=== Begin Enclosure ===

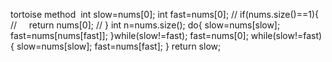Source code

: tortoise method
​
int slow=nums[0];
int fast=nums[0];
// if(nums.size()==1){
//     return nums[0];
// }
int n=nums.size();
do{
slow=nums[slow];
fast=nums[nums[fast]];
}while(slow!=fast);
fast=nums[0];
while(slow!=fast){
slow=nums[slow];
fast=nums[fast];
}
return slow;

=== End Enclosure ===

**Exercise brief:** Copy every record above exactly, leaving out any pictures.

**Task answer:**
Source code

: tortoise method
​
int slow=nums[0];
int fast=nums[0];
// if(nums.size()==1){
//     return nums[0];
// }
int n=nums.size();
do{
slow=nums[slow];
fast=nums[nums[fast]];
}while(slow!=fast);
fast=nums[0];
while(slow!=fast){
slow=nums[slow];
fast=nums[fast];
}
return slow;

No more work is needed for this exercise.